28 May: The Yiddish Encyclopedia Returns to Berlin

A Book Presentation with Historian Barry Trachtenberg

We are pleased to host a book presentation by historian Barry Trachtenberg of Wake Forest University, author of the new book The Holocaust and the Exile of Yiddish:  A History of the Algemeyne Entsiklopedye (Rutgers University Press). His study traces an ambitious project that started in the 1930s, right here in Berlin: to publish a comprehensive encyclopedia of general knowledge completely in the Yiddish language. This dream drastically changed course within several years as the editors fled the Nazi regime and their intended readership of Eastern European Jews was decimated by genocide, dispersed by mass migration, and diluted by cultural assimilation.

In the mid-twentieth century, the project sparked tremendous controversy in Jewish cultural and political circles: What should a Yiddish encyclopedia be for? What knowledge and perspectives should it contain? By the time the last volumes were published, in 1960s New York, both the Yiddish-speaking world and the encyclopedia itself had been completely transformed by postwar circumstances. As Trachtenberg argues, this is not only a story about destruction and trauma, but also one of tenacity and continuity, as the encyclopedia’s compilers strove to preserve the heritage of Yiddish culture, to document its near-total extermination in the Holocaust, and to chart its path into the future.

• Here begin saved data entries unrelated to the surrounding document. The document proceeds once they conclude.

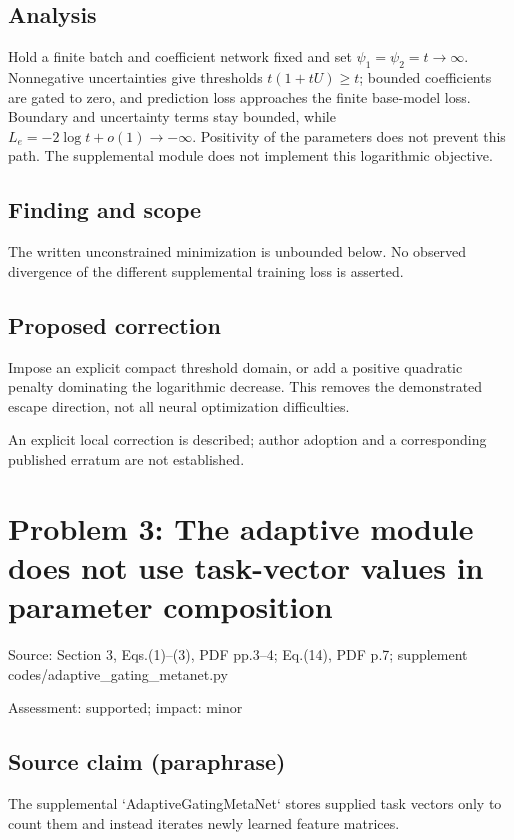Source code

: \documentclass[11pt]{article}
\begin{document}
\subsection*{Analysis}

Hold a finite batch and coefficient network fixed and set \(\psi_1=\psi_2=t\to\infty\). Nonnegative uncertainties give thresholds \(t(1+tU)\geq t\); bounded coefficients are gated to zero, and prediction loss approaches the finite base-model loss. Boundary and uncertainty terms stay bounded, while \(L_e=-2\log t+o(1)\to-\infty\). Positivity of the parameters does not prevent this path. The supplemental module does not implement this logarithmic objective.

\subsection*{Finding and scope}

The written unconstrained minimization is unbounded below. No observed divergence of the different supplemental training loss is asserted.

\subsection*{Proposed correction}

Impose an explicit compact threshold domain, or add a positive quadratic penalty dominating the logarithmic decrease. This removes the demonstrated escape direction, not all neural optimization difficulties.

An explicit local correction is described; author adoption and a corresponding published erratum are not established.

\section*{Problem 3: The adaptive module does not use task-vector values in parameter composition}

Source: Section 3, Eqs.(1)–(3), PDF pp.3–4; Eq.(14), PDF p.7; supplement codes/adaptive\_gating\_metanet.py

Assessment: supported; impact: minor

\subsection*{Source claim (paraphrase)}

The supplemental `AdaptiveGatingMetaNet` stores supplied task vectors only to count them and instead iterates newly learned feature matrices.
\end{document}
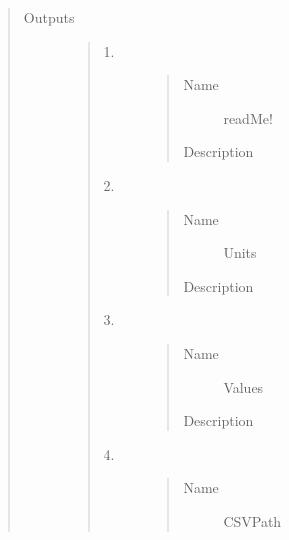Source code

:\documentclass[letterpaper,10pt,english]{sphinxmanual}
\begin{document}
\begin{quote}
\begin{description}
\item[{Outputs}] \leavevmode\begin{quote}\begin{description}
\item[{1.}] \leavevmode\begin{quote}\begin{description}
\item[{Name}] \leavevmode
readMe!

\item[{Description}] \leavevmode
{}

\end{description}\end{quote}

\item[{2.}] \leavevmode\begin{quote}\begin{description}
\item[{Name}] \leavevmode
Units

\item[{Description}] \leavevmode
{}

\end{description}\end{quote}

\item[{3.}] \leavevmode\begin{quote}\begin{description}
\item[{Name}] \leavevmode
Values

\item[{Description}] \leavevmode
{}

\end{description}\end{quote}

\item[{4.}] \leavevmode\begin{quote}\begin{description}
\item[{Name}] \leavevmode
CSVPath


\end{description}
\end{quote}
\end{description}
\end{quote}
\end{description}
\end{quote}
\end{document}

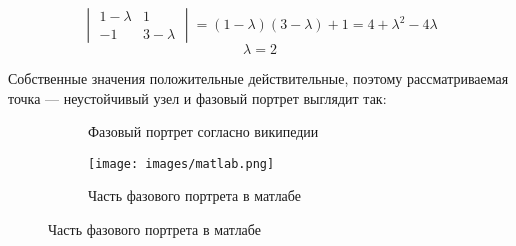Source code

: \[\begin{vmatrix} 1 - \lambda & 1 \\ - 1 & 3 - \lambda \end{vmatrix} = (1 - \lambda)(3 - \lambda) + 1 = 4 + \lambda^2 - 4 \lambda\]
\[\lambda = 2\]

Собственные значения положительные действительные, поэтому рассматриваемая точка --- неустойчивый узел и фазовый портрет выглядит так:

\begin{figure}[h]
    \centering
    \begin{subfigure}{.45\textwidth}
        \centering
        
        \caption{Фазовый портрет согласно википедии}
    \end{subfigure}
    \begin{subfigure}{.45\textwidth}
        \centering
        \texttt{[image: images/matlab.png]}
        \caption{Часть фазового портрета в матлабе}
    \end{subfigure}
\end{figure}

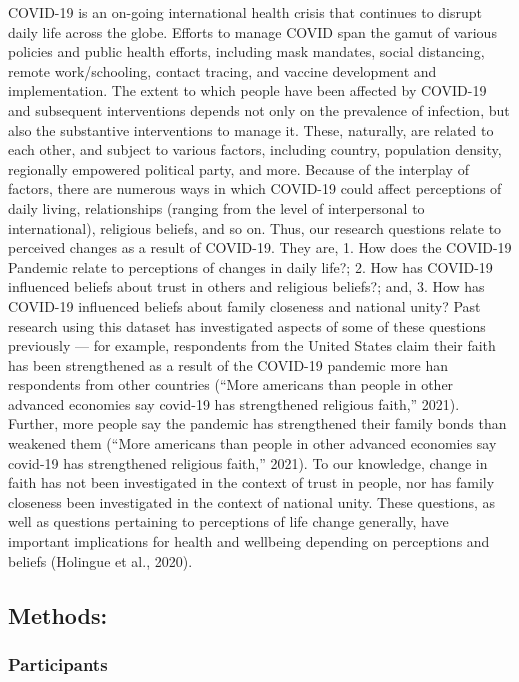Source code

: \documentclass[
  english,
  man]{apa6}
\begin{document}
COVID-19 is an on-going international health crisis that continues to disrupt daily life across the globe. Efforts to manage COVID span the gamut of various policies and public health efforts, including mask mandates, social distancing, remote work/schooling, contact tracing, and vaccine development and implementation. The extent to which people have been affected by COVID-19 and subsequent interventions depends not only on the prevalence of infection, but also the substantive interventions to manage it. These, naturally, are related to each other, and subject to various factors, including country, population density, regionally empowered political party, and more. Because of the interplay of factors, there are numerous ways in which COVID-19 could affect perceptions of daily living, relationships (ranging from the level of interpersonal to international), religious beliefs, and so on. Thus, our research questions relate to perceived changes as a result of COVID-19. They are,
1. How does the COVID-19 Pandemic relate to perceptions of changes in daily life?;
2. How has COVID-19 influenced beliefs about trust in others and religious beliefs?; and,
3. How has COVID-19 influenced beliefs about family closeness and national unity?
Past research using this dataset has investigated aspects of some of these questions previously --- for example, respondents from the United States claim their faith has been strengthened as a result of the COVID-19 pandemic more han respondents from other countries (``More americans than people in other advanced economies say covid-19 has strengthened religious faith,'' 2021). Further, more people say the pandemic has strengthened their family bonds than weakened them (``More americans than people in other advanced economies say covid-19 has strengthened religious faith,'' 2021). To our knowledge, change in faith has not been investigated in the context of trust in people, nor has family closeness been investigated in the context of national unity. These questions, as well as questions pertaining to perceptions of life change generally, have important implications for health and wellbeing depending on perceptions and beliefs (Holingue et al., 2020).

\hypertarget{methods}{%
\subsection{Methods:}\label{methods}}

\hypertarget{participants}{%
\subsubsection{Participants}\label{participants}}
\end{document}
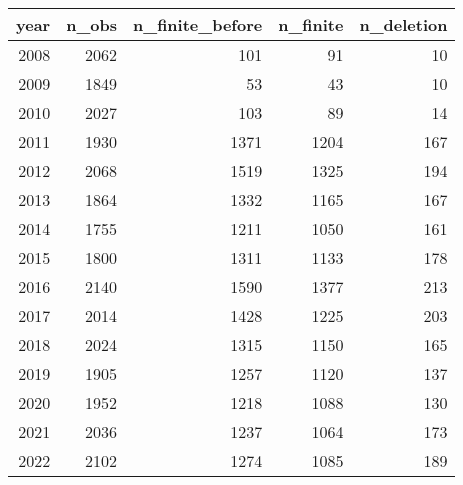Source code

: \begin{tabular}{rrrrr}
\toprule
year & n_obs & n_finite_before & n_finite & n_deletion \\
\midrule
2008 & 2062 & 101 & 91 & 10 \\
2009 & 1849 & 53 & 43 & 10 \\
2010 & 2027 & 103 & 89 & 14 \\
2011 & 1930 & 1371 & 1204 & 167 \\
2012 & 2068 & 1519 & 1325 & 194 \\
2013 & 1864 & 1332 & 1165 & 167 \\
2014 & 1755 & 1211 & 1050 & 161 \\
2015 & 1800 & 1311 & 1133 & 178 \\
2016 & 2140 & 1590 & 1377 & 213 \\
2017 & 2014 & 1428 & 1225 & 203 \\
2018 & 2024 & 1315 & 1150 & 165 \\
2019 & 1905 & 1257 & 1120 & 137 \\
2020 & 1952 & 1218 & 1088 & 130 \\
2021 & 2036 & 1237 & 1064 & 173 \\
2022 & 2102 & 1274 & 1085 & 189 \\
\bottomrule
\end{tabular}
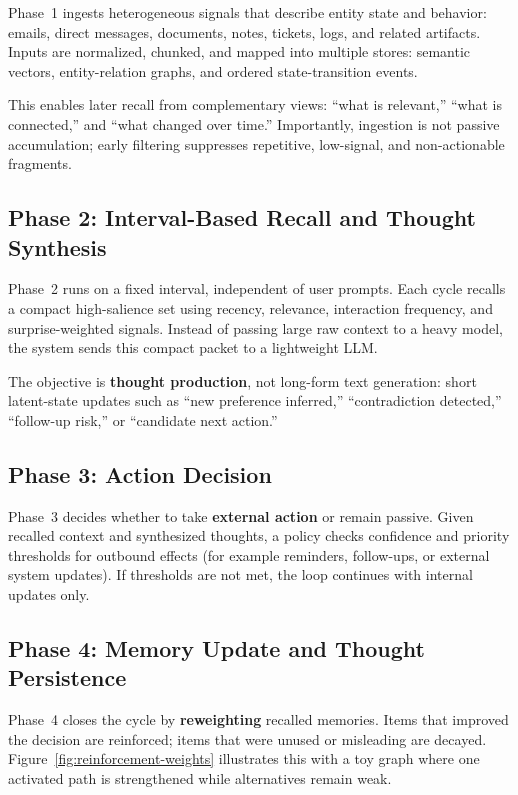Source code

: \documentclass{article}
\begin{document}
Phase~1 ingests heterogeneous signals that describe entity state and behavior:
emails, direct messages, documents, notes, tickets, logs, and related
artifacts. Inputs are normalized, chunked, and mapped into multiple stores:
semantic vectors, entity-relation graphs, and ordered state-transition events.

This enables later recall from complementary views:
``what is relevant,'' ``what is connected,'' and ``what changed over time.''
Importantly, ingestion is not passive accumulation; early filtering suppresses
repetitive, low-signal, and non-actionable fragments.

\subsection{Phase 2: Interval-Based Recall and Thought Synthesis}

Phase~2 runs on a fixed interval, independent of user prompts. Each cycle
recalls a compact high-salience set using recency, relevance, interaction
frequency, and surprise-weighted signals. Instead of passing large raw context
to a heavy model, the system sends this compact packet to a lightweight LLM.

The objective is \textbf{thought production}, not long-form text generation:
short latent-state updates such as ``new preference inferred,''
``contradiction detected,'' ``follow-up risk,'' or ``candidate next action.''

\subsection{Phase 3: Action Decision}

Phase~3 decides whether to take \textbf{external action} or remain passive.
Given recalled context and synthesized thoughts, a policy checks confidence and
priority thresholds for outbound effects (for example reminders, follow-ups,
or external system updates). If thresholds are not met, the loop continues
with internal updates only.

\subsection{Phase 4: Memory Update and Thought Persistence}

Phase~4 closes the cycle by \textbf{reweighting} recalled memories. Items that
improved the decision are reinforced; items that were unused or misleading are
decayed. Figure~\ref{fig:reinforcement-weights} illustrates this with a toy
graph where one activated path is strengthened while alternatives remain weak.
\end{document}
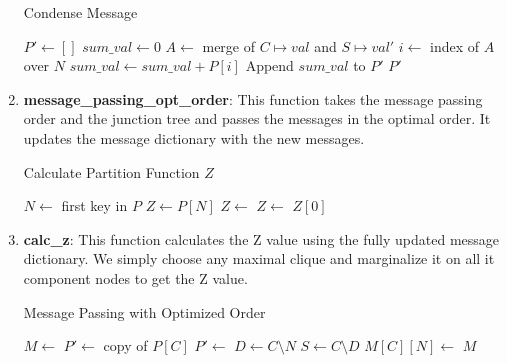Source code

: \documentclass[12pt]{article}
\begin{document}
\begin{enumerate}
    \begin{algorithm}
        \caption{Condense Message}
        \begin{algorithmic}[1]
            \State $P' \gets []$
                \State $sum\_val \gets 0$
                    \State $A \gets$ merge of $C \mapsto val$ and $S \mapsto val'$
                    \State $i \gets$ index of $A$ over $N$
                    \State $sum\_val \gets sum\_val + P[i]$
                \EndFor
                \State Append $sum\_val$ to $P'$
            \EndFor
            \State \Return $P'$
        \EndFunction
        \end{algorithmic}
    \end{algorithm}
        
    \item \textbf{message\_passing\_opt\_order}: This function takes the message passing order and the junction tree and passes the messages in the optimal order. It updates the message dictionary with the new messages.
    
    \begin{algorithm}
        \caption{Calculate Partition Function $Z$}
        \begin{algorithmic}[1]
            \State $N \gets$ first key in $P$
            \State $Z \gets P[N]$
                \State $Z \gets$ 
            \EndFor
            \State $Z \gets$ 
            \State \Return $Z[0]$
        \EndFunction
        \end{algorithmic}
    \end{algorithm}
        
    \item \textbf{calc\_z}: This function calculates the Z value using the fully updated message dictionary. We simply choose any maximal clique and marginalize it on all it component nodes to get the Z value.
    
    \begin{algorithm}
        \caption{Message Passing with Optimized Order}
        \begin{algorithmic}[1]
            \State $M \gets$ 
                \State $P' \gets$ copy of $P[C]$
                    \State $P' \gets$ 
                \EndFor
                \State $D \gets C \setminus N$
                \State $S \gets C \setminus D$
                \State $M[C][N] \gets$ 
            \EndFor
            \State \Return $M$
        \EndFunction
        \end{algorithmic}
    \end{algorithm}
        
\end{enumerate}
\end{document}
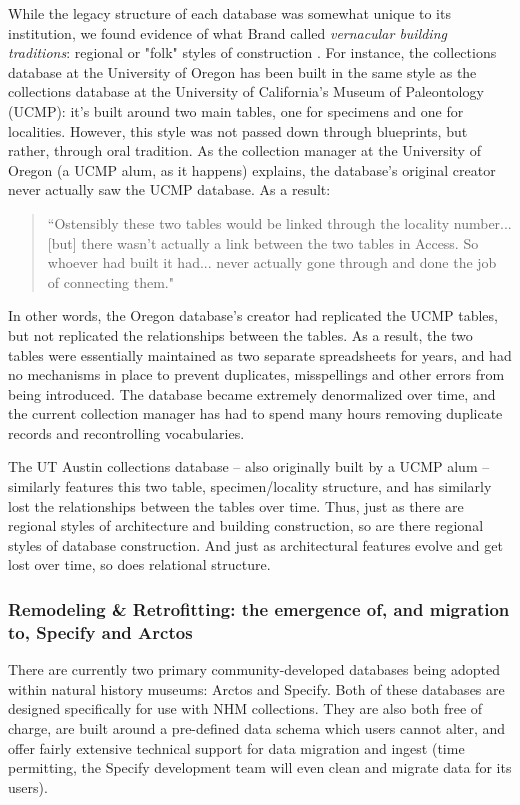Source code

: While the legacy structure of each database was somewhat unique to its institution, we found evidence of what Brand called \textit{vernacular building traditions}: regional or "folk" styles of construction \cite{brand1995buildings}. For instance, the collections database at the University of Oregon has been built in the same style as the collections database at the University of California’s Museum of Paleontology (UCMP): it's built around two main tables, one for specimens and one for localities. However, this style was not passed down through blueprints, but rather, through oral tradition. As the collection manager at the University of Oregon (a UCMP alum, as it happens) explains, the database’s original creator never actually saw the UCMP database. As a result:
\begin{quote}
“Ostensibly these two tables would be linked through the locality number... [but] there wasn't actually a link between the two tables in Access. So whoever had built it had... never actually gone through and done the job of connecting them."
\end{quote}
In other words, the Oregon database's creator had replicated the UCMP tables, but not replicated the relationships between the tables. As a result, the two tables were essentially maintained as two separate spreadsheets for years, and had no mechanisms in place to prevent duplicates, misspellings and other errors from being introduced. The database became extremely denormalized over time, and the current collection manager has had to spend many hours removing duplicate records and recontrolling vocabularies.

The UT Austin collections database – also originally built by a UCMP alum – similarly features this two table, specimen/locality structure, and has similarly lost the relationships between the tables over time. Thus, just as there are regional styles of architecture and building construction, so are there regional styles of database construction. And just as architectural features evolve and get lost over time, so does relational structure.

\subsubsection{Remodeling \& Retrofitting: the emergence of, and migration to, Specify and Arctos}
There are currently two primary community-developed databases being adopted within natural history museums: Arctos and Specify. Both of these databases are designed specifically for use with NHM collections. They are also both free of charge, are built around a pre-defined data schema which users cannot alter, and offer fairly extensive technical support for data migration and ingest (time permitting, the Specify development team will even clean and migrate data for its users).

The English-language book presentation by Barry Trachtenberg will be moderated by Jake Schneider of YIDDISH BERLIN. Questions from the audience are welcome – feel free to ask them in English, Yiddish, or German. This event accompanies our current exhibition Plague | War | Mother Tongue, which you can view at the gallery, featuring artworks by Ella Ponizovsky Bergelson, Arndt Beck, and the late Helmut J. Psotta.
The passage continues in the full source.